» **Task goal**
Look through the listing below and report how many lines contain "Colab", as a bare number.

» **Data provided**
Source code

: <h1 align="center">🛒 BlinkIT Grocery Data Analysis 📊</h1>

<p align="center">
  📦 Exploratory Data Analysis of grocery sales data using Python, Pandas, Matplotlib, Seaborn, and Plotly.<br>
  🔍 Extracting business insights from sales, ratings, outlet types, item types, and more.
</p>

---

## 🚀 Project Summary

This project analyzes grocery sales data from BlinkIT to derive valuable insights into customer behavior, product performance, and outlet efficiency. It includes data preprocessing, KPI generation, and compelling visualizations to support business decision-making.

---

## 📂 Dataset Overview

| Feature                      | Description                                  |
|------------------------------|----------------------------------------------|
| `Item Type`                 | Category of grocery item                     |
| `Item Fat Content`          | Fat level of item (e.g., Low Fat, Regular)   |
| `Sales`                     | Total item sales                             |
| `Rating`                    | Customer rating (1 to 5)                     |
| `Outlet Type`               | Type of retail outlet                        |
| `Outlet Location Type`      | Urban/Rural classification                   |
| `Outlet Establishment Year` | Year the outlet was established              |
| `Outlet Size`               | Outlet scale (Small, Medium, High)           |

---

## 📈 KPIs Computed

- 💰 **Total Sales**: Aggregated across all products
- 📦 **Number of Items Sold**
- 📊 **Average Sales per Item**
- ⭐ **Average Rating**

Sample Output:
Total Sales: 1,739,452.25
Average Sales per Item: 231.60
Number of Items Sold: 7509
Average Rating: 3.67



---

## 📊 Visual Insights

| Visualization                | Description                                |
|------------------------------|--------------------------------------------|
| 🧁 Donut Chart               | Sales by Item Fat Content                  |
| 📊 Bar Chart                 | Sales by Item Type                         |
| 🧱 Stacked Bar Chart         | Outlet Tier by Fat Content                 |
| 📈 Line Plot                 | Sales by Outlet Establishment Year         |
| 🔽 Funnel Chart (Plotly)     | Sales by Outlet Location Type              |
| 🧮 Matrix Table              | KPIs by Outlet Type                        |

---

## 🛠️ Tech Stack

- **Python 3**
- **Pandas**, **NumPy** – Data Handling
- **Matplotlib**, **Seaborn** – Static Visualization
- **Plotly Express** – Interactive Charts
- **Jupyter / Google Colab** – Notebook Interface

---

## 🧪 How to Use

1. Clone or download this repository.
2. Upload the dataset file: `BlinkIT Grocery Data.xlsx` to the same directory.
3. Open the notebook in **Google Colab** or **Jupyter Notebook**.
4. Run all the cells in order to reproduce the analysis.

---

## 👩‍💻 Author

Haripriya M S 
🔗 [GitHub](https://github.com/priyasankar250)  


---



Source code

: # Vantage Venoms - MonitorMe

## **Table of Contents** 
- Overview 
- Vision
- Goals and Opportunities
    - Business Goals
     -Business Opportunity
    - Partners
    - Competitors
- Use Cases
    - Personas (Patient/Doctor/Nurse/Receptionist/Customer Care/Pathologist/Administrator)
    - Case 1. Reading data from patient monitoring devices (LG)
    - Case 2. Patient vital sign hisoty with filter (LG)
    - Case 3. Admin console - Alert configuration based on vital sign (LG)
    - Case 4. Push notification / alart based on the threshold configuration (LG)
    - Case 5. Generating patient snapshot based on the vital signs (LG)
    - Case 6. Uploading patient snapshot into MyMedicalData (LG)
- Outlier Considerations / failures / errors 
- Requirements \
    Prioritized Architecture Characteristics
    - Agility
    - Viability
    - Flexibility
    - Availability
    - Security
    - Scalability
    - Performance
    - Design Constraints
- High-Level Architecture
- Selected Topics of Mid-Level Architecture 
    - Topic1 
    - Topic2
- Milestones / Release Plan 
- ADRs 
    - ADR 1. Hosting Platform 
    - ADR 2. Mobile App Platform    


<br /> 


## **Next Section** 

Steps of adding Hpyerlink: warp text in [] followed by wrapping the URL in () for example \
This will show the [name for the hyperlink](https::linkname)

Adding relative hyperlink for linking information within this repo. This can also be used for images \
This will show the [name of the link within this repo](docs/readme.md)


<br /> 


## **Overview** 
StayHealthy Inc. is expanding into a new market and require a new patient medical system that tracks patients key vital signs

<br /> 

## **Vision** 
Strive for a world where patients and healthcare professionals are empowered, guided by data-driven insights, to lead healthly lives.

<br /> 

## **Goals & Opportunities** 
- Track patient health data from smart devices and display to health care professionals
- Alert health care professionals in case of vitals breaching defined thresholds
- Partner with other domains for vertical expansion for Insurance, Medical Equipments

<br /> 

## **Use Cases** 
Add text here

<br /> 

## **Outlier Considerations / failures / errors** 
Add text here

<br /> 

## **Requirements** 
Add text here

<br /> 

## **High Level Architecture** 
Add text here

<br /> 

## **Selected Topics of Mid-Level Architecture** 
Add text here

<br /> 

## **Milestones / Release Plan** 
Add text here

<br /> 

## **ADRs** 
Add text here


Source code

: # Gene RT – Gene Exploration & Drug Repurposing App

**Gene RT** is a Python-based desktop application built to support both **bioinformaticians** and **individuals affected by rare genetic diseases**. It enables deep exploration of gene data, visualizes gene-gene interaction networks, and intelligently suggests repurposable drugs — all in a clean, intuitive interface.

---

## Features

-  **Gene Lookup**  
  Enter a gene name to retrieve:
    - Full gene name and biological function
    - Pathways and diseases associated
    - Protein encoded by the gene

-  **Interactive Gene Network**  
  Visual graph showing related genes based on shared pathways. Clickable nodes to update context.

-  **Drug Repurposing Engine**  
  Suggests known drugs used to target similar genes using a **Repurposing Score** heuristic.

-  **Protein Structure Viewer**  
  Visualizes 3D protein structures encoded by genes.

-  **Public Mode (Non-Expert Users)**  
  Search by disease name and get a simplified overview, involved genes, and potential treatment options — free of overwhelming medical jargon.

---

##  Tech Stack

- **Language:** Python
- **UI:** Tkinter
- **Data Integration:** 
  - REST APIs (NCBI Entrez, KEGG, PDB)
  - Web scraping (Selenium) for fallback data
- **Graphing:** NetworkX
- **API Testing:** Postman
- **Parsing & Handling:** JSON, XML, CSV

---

» **Exercise result**
2